Camerloher Gymnasium

Das Camerloher-Gymnasium bietet als einziges Gymnasium im Landkreis die gebundene Ganztagsklasse an. Die Anmeldungen sind momentan relativ gering.

Das Camerloher ist das einzige der fünf Landkreis-Gymnasien, das die gebundene Ganztagsklasse mit Unterricht am Nachmittag für die fünfte und sechste Jahrgangsstufe anbietet. Die Erfahrungen sind positiv, andere Gymnasien sehen Probleme.

Von Gudrun Regelein, Freising

Gerade ist freie Lernzeit. Während die anderen Sechstklässler am Camerloher-Gymnasium in der fünften Unterrichtsstunde an diesem Mittwochvormittag über Mathe brüten oder Deutschunterricht haben, machen die Schüler der gebundenen Ganztagsklasse der sechsten Jahrgangsstufe schon einen Teil ihrer Hausaufgaben - betreut von einem Lehrer. "Ich finde das gut. Meistens mache ich alle meine Hausaufgaben schon hier, nur manchmal muss ich noch was lernen. Aber normalerweise kann ich zu Hause chillen", sagt Helena.

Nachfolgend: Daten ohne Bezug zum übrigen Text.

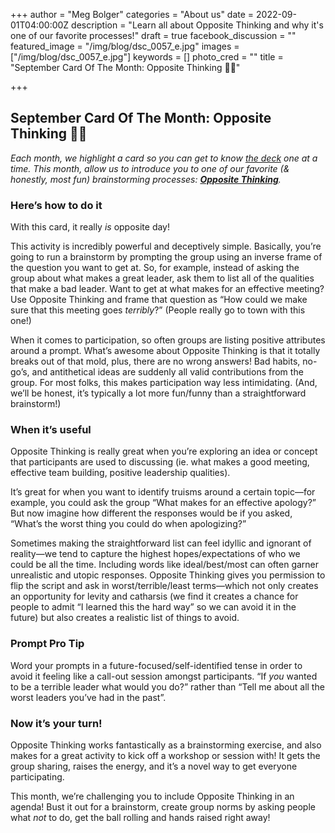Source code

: +++
author = "Meg Bolger"
categories = "About us"
date = 2022-09-01T04:00:00Z
description = "Learn all about Opposite Thinking and why it's one of our favorite processes!"
draft = true
facebook_discussion = ""
featured_image = "/img/blog/dsc_0057_e.jpg"
images = ["/img/blog/dsc_0057_e.jpg"]
keywords = []
photo_cred = ""
title = "September Card Of The Month: Opposite Thinking 🔁🤔"

+++
## September Card Of The Month: Opposite Thinking 🔁🤔

_Each month, we highlight a card so you can get to know_ [_the deck_](http://shop.facilitator.cards) _one at a time. This month, allow us to introduce you to one of our favorite (& honestly, most fun) brainstorming processes:_ [**_Opposite Thinking_**](https://www.facilitator.cards/cards/opposite-thinking/)_._

### Here’s how to do it

With this card, it really _is_ opposite day!

This activity is incredibly powerful and deceptively simple. Basically, you’re going to run a brainstorm by prompting the group using an inverse frame of the question you want to get at. So, for example, instead of asking the group about what makes a great leader, ask them to list all of the qualities that make a bad leader. Want to get at what makes for an effective meeting? Use Opposite Thinking and frame that question as “How could we make sure that this meeting goes _terribly_?” (People really go to town with this one!)

When it comes to participation, so often groups are listing positive attributes around a prompt. What’s awesome about Opposite Thinking is that it totally breaks out of that mold, plus, there are no wrong answers! Bad habits, no-go’s, and antithetical ideas are suddenly all valid contributions from the group. For most folks, this makes participation way less intimidating. (And, we’ll be honest, it’s typically a lot more fun/funny than a straightforward brainstorm!)

### When it’s useful

Opposite Thinking is really great when you’re exploring an idea or concept that participants are used to discussing (ie. what makes a good meeting, effective team building, positive leadership qualities).

It’s great for when you want to identify truisms around a certain topic—for example, you could ask the group “What makes for an effective apology?” But now imagine how different the responses would be if you asked, “What’s the worst thing you could do when apologizing?”

Sometimes making the straightforward list can feel idyllic and ignorant of reality—we tend to capture the highest hopes/expectations of who we could be all the time. Including words like ideal/best/most can often garner unrealistic and utopic responses. Opposite Thinking gives you permission to flip the script and ask in worst/terrible/least terms—which not only creates an opportunity for levity and catharsis (we find it creates a chance for people to admit “I learned this the hard way” so we can avoid it in the future) but also creates a realistic list of things to avoid.

### Prompt Pro Tip

Word your prompts in a future-focused/self-identified tense in order to avoid it feeling like a call-out session amongst participants. “If _you_ wanted to be a terrible leader what would you do?” rather than “Tell me about all the worst leaders you’ve had in the past”.

### Now it’s your turn!

Opposite Thinking works fantastically as a brainstorming exercise, and also makes for a great activity to kick off a workshop or session with! It gets the group sharing, raises the energy, and it’s a novel way to get everyone participating.

This month, we’re challenging you to include Opposite Thinking in an agenda! Bust it out for a brainstorm, create group norms by asking people what _not_ to do, get the ball rolling and hands raised right away!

Das Camerloher ist das einzige der fünf Landkreis-Gymnasien, das die gebundene Ganztagsklasse für die fünfte und sechste Jahrgangsstufe anbietet. Start war vor zwei Jahren zum Schuljahr 2017/2018. Es ist der rhythmisierte Tagesablauf, der die gebundene Ganztagsklasse charakterisiert. Das bedeutet, dass der Unterricht von Montag bis Donnerstag über den ganzen Tag hinweg verteilt wird. Dazwischen aber gibt es immer wieder Phasen der Entspannung, das gemeinsame Mittagessen, Bewegung, Freizeit und die Lernzeit.

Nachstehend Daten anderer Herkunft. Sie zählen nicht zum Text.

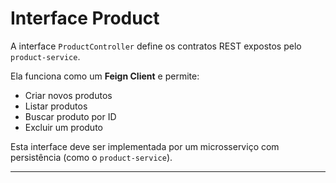 # Interface Product

A interface `ProductController` define os contratos REST expostos pelo `product-service`.

Ela funciona como um **Feign Client** e permite:

- Criar novos produtos
- Listar produtos
- Buscar produto por ID
- Excluir um produto

Esta interface deve ser implementada por um microsserviço com persistência (como o `product-service`).

---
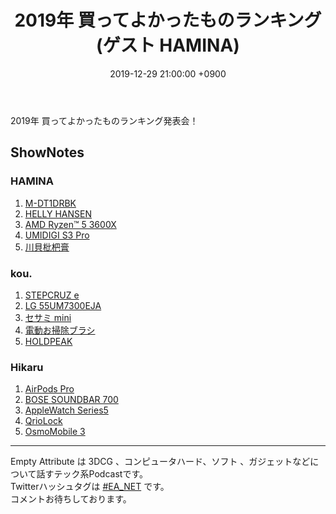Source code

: ﻿---
actor_ids:
  - kou
  - hikaru
  - HAMINA
audio_file_path: /audio/20.mp3
audio_file_size: 26.2MB
date: 2019-12-29 21:00:00 +0900
description: HAMINAさんをゲストに迎え、2019年買ってよかったものランキングを発表しました。
duration: "57:15"
layout: article
title: 20. 2019年 買ってよかったものランキング (ゲスト HAMINA)
---

2019年 買ってよかったものランキング発表会！

## ShowNotes

### HAMINA
1. [M-DT1DRBK](https://www.elecom.co.jp/products/M-DT1DRBK.html)
2. [HELLY HANSEN](https://www.goldwin.co.jp/hellyhansen/ec/pro/disp/3/HH11990)
3. [AMD Ryzen™ 5 3600X](https://www.amd.com/ja/products/cpu/amd-ryzen-5-3600x)
4. [UMIDIGI S3 Pro](https://www.umidigi.com/page-umidigi_s3pro_overview.html)
5. [川貝枇杷膏](https://www.amazon.co.jp/dp/B072Z5VKJN)

### kou.
1. [STEPCRUZ e](https://cyclemarket.jp/product/detail/862)
2. [LG 55UM7300EJA](https://www.amazon.co.jp/gp/product/B07RPQRBLN/ref=ppx_yo_dt_b_asin_title_o07_s00?ie=UTF8&psc=1)
3. [セサミ mini](https://www.amazon.co.jp/dp/B07QP7DQ4N/)
4. [電動お掃除ブラシ](https://www.amazon.co.jp/gp/product/B07V2139DY/)
5. [HOLDPEAK](https://www.amazon.co.jp/gp/product/B071GKN29R/)

### Hikaru
1. [AirPods Pro](https://www.apple.com/jp/airpods-pro/)
2. [BOSE SOUNDBAR 700](https://www.bose.co.jp/ja_jp/products/speakers/home_theater/bose-soundbar-700-package.html)
3. [AppleWatch Series5](https://www.apple.com/jp/apple-watch-series-5/)
4. [QrioLock](https://qrio.me/smartlock/)
5. [OsmoMobile 3](https://www.dji.com/jp/osmo-mobile-3)

---

Empty Attribute は 3DCG 、コンピュータハード、ソフト 、ガジェットなどについて話すテック系Podcastです。  
Twitterハッシュタグは [#EA_NET](https://twitter.com/intent/tweet?hashtags=EA_Net) です。  
コメントお待ちしております。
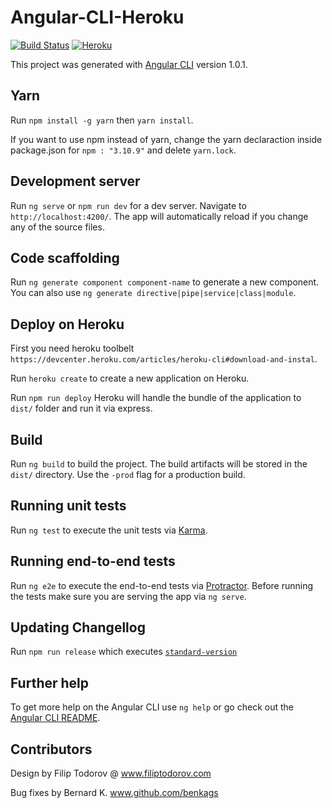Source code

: # Angular-CLI-Heroku
[![Build Status](https://travis-ci.org/Singapore-Tech-Entrepreneurs/Pick-A-License.svg?branch=master)](https://travis-ci.org/Singapore-Tech-Entrepreneurs/Pick-A-License)  [![Heroku](https://heroku-badge.herokuapp.com/?app=heroku-badge&style=flat)](https://salty-everglades-70614.herokuapp.com/)

This project was generated with [Angular CLI](https://github.com/angular/angular-cli) version 1.0.1.

## Yarn

Run `npm install -g yarn` then `yarn install`.

If you want to use npm instead of yarn, change the yarn declaraction inside package.json for `npm : "3.10.9"` and delete `yarn.lock`.

## Development server

Run `ng serve` or `npm run dev` for a dev server. Navigate to `http://localhost:4200/`. The app will automatically reload if you change any of the source files.

## Code scaffolding

Run `ng generate component component-name` to generate a new component. You can also use `ng generate directive|pipe|service|class|module`.

## Deploy on Heroku

First you need heroku toolbelt `https://devcenter.heroku.com/articles/heroku-cli#download-and-instal`.

Run `heroku create` to create a new application on Heroku.

Run `npm run deploy` Heroku will handle the bundle of the application to `dist/` folder and run it via express.

## Build

Run `ng build` to build the project. The build artifacts will be stored in the `dist/` directory. Use the `-prod` flag for a production build.

## Running unit tests

Run `ng test` to execute the unit tests via [Karma](https://karma-runner.github.io).

## Running end-to-end tests

Run `ng e2e` to execute the end-to-end tests via [Protractor](http://www.protractortest.org/).
Before running the tests make sure you are serving the app via `ng serve`.

## Updating Changellog

Run `npm run release` which executes [`standard-version`](https://github.com/conventional-changelog/standard-version)

## Further help

To get more help on the Angular CLI use `ng help` or go check out the [Angular CLI README](https://github.com/angular/angular-cli/blob/master/README.md).

## Contributors

Design by Filip Todorov @ www.filiptodorov.com

Bug fixes by Bernard K. www.github.com/benkags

Die Klasse als "zweites Zuhause"

"Wir haben damit sehr positive Erfahrungen gemacht", sagt der stellvertretende Schulleiter Peter Spanrad. "Für die Kinder ist die Klasse zu einem zweiten Zuhause geworden und sie haben eine sehr starke Klassengemeinschaft." Im Gegensatz zur offenen Ganztagsklasse, die auch eine Betreuung am Nachmittag anbietet, seien die 24 Schüler der gebundenen Klasse jeden Tag immer mit denselben Kindern zusammen. Und sie werden immer von einem Lehrer betreut. Ihre Eigenverantwortlichkeit werde durch das Coaching der Lehrkräfte enorm gestärkt, sagt Spanrad. "Sie werden selbständig und selbstbewusst." Ein weiterer Vorteil: Wenn die Schüler nach Hause gehen, sei zumindest der Großteil der Schulaufgaben erledigt. Organisatorisch bedeute eine gebundene Ganztagsklasse aber keine große Herausforderung, berichtet er. "Natürlich muss man sich Gedanken machen, wie man sinnvoll rhythmisiert. Und einen Lehrer finden, der bereit ist, die Klassleitung zu übernehmen und manchmal Elternersatz zu sein."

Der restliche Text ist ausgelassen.